[[ Provided entries, beginning ]]
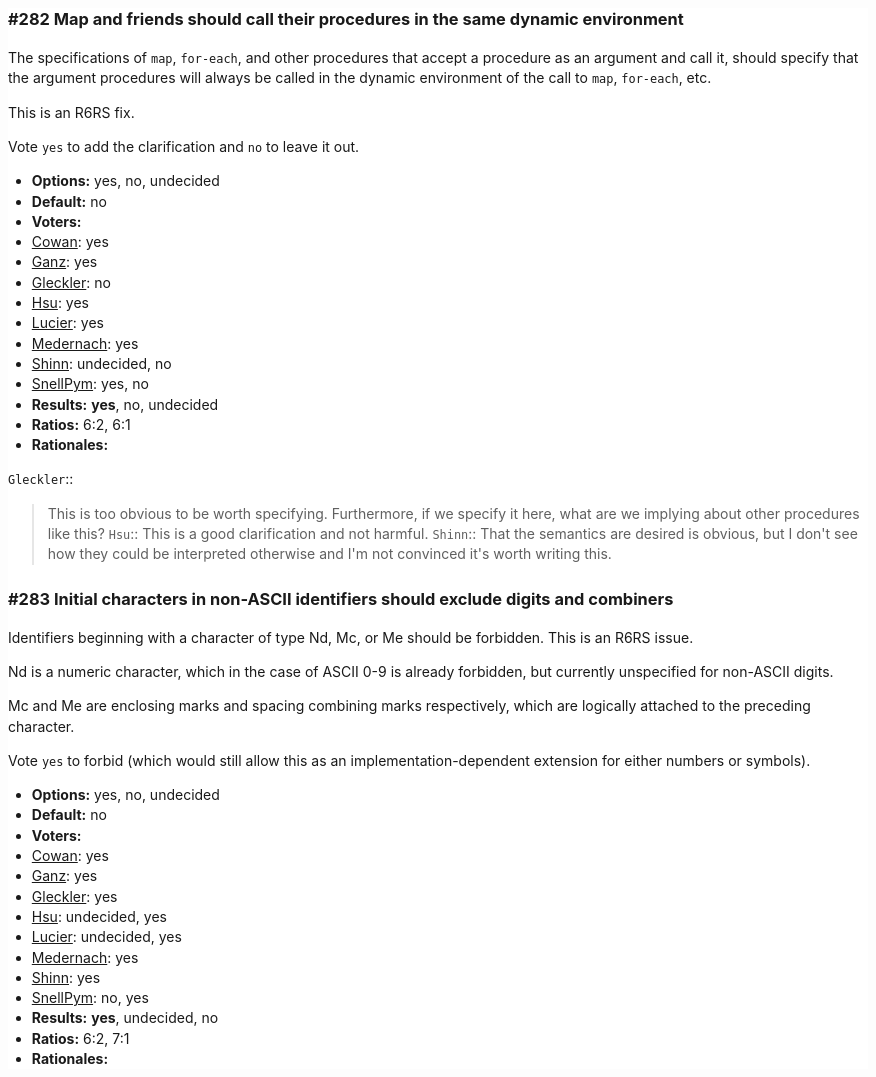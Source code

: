 ### #282 Map and friends should call their procedures in the same dynamic environment

The specifications of `map`, `for-each`, and other procedures that
accept a procedure as an argument and call it, should specify that the
argument procedures will always be called in the dynamic environment
of the call to `map`, `for-each`, etc.

This is an R6RS fix.

Vote `yes` to add the clarification and `no` to leave it out.

* **Options:** yes, no, undecided
* **Default:** no
* **Voters:**
* [Cowan](WG1BallotCowan.md): yes
* [Ganz](WG1BallotGanz.md): yes
* [Gleckler](WG1BallotGleckler.md): no
* [Hsu](WG1BallotHsu.md): yes
* [Lucier](WG1BallotLucier.md): yes
* [Medernach](WG1BallotMedernach.md): yes
* [Shinn](WG1BallotShinn.md): undecided, no
* [SnellPym](WG1BallotSnellPym.md): yes, no
* **Results:** **yes**, no, undecided
* **Ratios:** 6:2, 6:1
* **Rationales:**

`Gleckler`::
> This is too obvious to be worth specifying. Furthermore, if we specify it here, what are we implying about other procedures like this?
`Hsu`::
> This is a good clarification and not harmful.
`Shinn`::
> That the semantics are desired is obvious, but I don't see how they could be interpreted otherwise and I'm not convinced it's worth writing this.

### #283 Initial characters in non-ASCII identifiers should exclude digits and combiners

Identifiers beginning with a character of type Nd, Mc, or Me should be
forbidden.  This is an R6RS issue.

Nd is a numeric character, which in the case of ASCII 0-9 is already
forbidden, but currently unspecified for non-ASCII digits.

Mc and Me are enclosing marks and spacing combining marks respectively, which are logically attached to the preceding character.

Vote `yes` to forbid (which would still allow this as an
implementation-dependent extension for either numbers or symbols).

* **Options:** yes, no, undecided
* **Default:** no
* **Voters:**
* [Cowan](WG1BallotCowan.md): yes
* [Ganz](WG1BallotGanz.md): yes
* [Gleckler](WG1BallotGleckler.md): yes
* [Hsu](WG1BallotHsu.md): undecided, yes
* [Lucier](WG1BallotLucier.md): undecided, yes
* [Medernach](WG1BallotMedernach.md): yes
* [Shinn](WG1BallotShinn.md): yes
* [SnellPym](WG1BallotSnellPym.md): no, yes
* **Results:** **yes**, undecided, no
* **Ratios:** 6:2, 7:1
* **Rationales:**
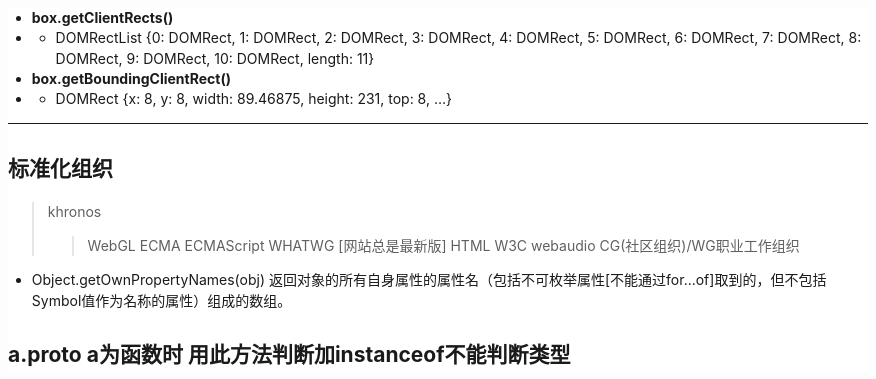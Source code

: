 + **box.getClientRects()**
+ + DOMRectList {0: DOMRect, 1: DOMRect, 2: DOMRect, 3: DOMRect, 4: DOMRect, 5: DOMRect, 6: DOMRect, 7: DOMRect, 8: DOMRect, 9: DOMRect, 10: DOMRect, length: 11}
+ **box.getBoundingClientRect()**
+ + DOMRect {x: 8, y: 8, width: 89.46875, height: 231, top: 8, …}
--------------
## 标准化组织
> khronos
> > WebGL
> ECMA
> >ECMAScript
> WHATWG [网站总是最新版]
> > HTML
> W3C
> > webaudio
> > CG(社区组织)/WG职业工作组织

+ Object.getOwnPropertyNames(obj) 返回对象的所有自身属性的属性名（包括不可枚举属性[不能通过for...of]取到的，但不包括Symbol值作为名称的属性）组成的数组。
## a.__proto__ a为函数时 用此方法判断加instanceof不能判断类型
[[ Provided entries, end ]]
What the task requires :: Produce a word-for-word copy of the records, omitting all images.

Response to this exercise ::
Source code

: ### #282 Map and friends should call their procedures in the same dynamic environment

The specifications of `map`, `for-each`, and other procedures that
accept a procedure as an argument and call it, should specify that the
argument procedures will always be called in the dynamic environment
of the call to `map`, `for-each`, etc.

This is an R6RS fix.

Vote `yes` to add the clarification and `no` to leave it out.

* **Options:** yes, no, undecided
* **Default:** no
* **Voters:**
* [Cowan](WG1BallotCowan.md): yes
* [Ganz](WG1BallotGanz.md): yes
* [Gleckler](WG1BallotGleckler.md): no
* [Hsu](WG1BallotHsu.md): yes
* [Lucier](WG1BallotLucier.md): yes
* [Medernach](WG1BallotMedernach.md): yes
* [Shinn](WG1BallotShinn.md): undecided, no
* [SnellPym](WG1BallotSnellPym.md): yes, no
* **Results:** **yes**, no, undecided
* **Ratios:** 6:2, 6:1
* **Rationales:**

`Gleckler`::
> This is too obvious to be worth specifying. Furthermore, if we specify it here, what are we implying about other procedures like this?
`Hsu`::
> This is a good clarification and not harmful.
`Shinn`::
> That the semantics are desired is obvious, but I don't see how they could be interpreted otherwise and I'm not convinced it's worth writing this.

### #283 Initial characters in non-ASCII identifiers should exclude digits and combiners

Identifiers beginning with a character of type Nd, Mc, or Me should be
forbidden.  This is an R6RS issue.

Nd is a numeric character, which in the case of ASCII 0-9 is already
forbidden, but currently unspecified for non-ASCII digits.

Mc and Me are enclosing marks and spacing combining marks respectively, which are logically attached to the preceding character.

Vote `yes` to forbid (which would still allow this as an
implementation-dependent extension for either numbers or symbols).

* **Options:** yes, no, undecided
* **Default:** no
* **Voters:**
* [Cowan](WG1BallotCowan.md): yes
* [Ganz](WG1BallotGanz.md): yes
* [Gleckler](WG1BallotGleckler.md): yes
* [Hsu](WG1BallotHsu.md): undecided, yes
* [Lucier](WG1BallotLucier.md): undecided, yes
* [Medernach](WG1BallotMedernach.md): yes
* [Shinn](WG1BallotShinn.md): yes
* [SnellPym](WG1BallotSnellPym.md): no, yes
* **Results:** **yes**, undecided, no
* **Ratios:** 6:2, 7:1
* **Rationales:**
Source code

: + **box.getClientRects()**
+ + DOMRectList {0: DOMRect, 1: DOMRect, 2: DOMRect, 3: DOMRect, 4: DOMRect, 5: DOMRect, 6: DOMRect, 7: DOMRect, 8: DOMRect, 9: DOMRect, 10: DOMRect, length: 11}
+ **box.getBoundingClientRect()**
+ + DOMRect {x: 8, y: 8, width: 89.46875, height: 231, top: 8, …}
--------------
## 标准化组织
> khronos
> > WebGL
> ECMA
> >ECMAScript
> WHATWG [网站总是最新版]
> > HTML
> W3C
> > webaudio
> > CG(社区组织)/WG职业工作组织

+ Object.getOwnPropertyNames(obj) 返回对象的所有自身属性的属性名（包括不可枚举属性[不能通过for...of]取到的，但不包括Symbol值作为名称的属性）组成的数组。
## a.__proto__ a为函数时 用此方法判断加instanceof不能判断类型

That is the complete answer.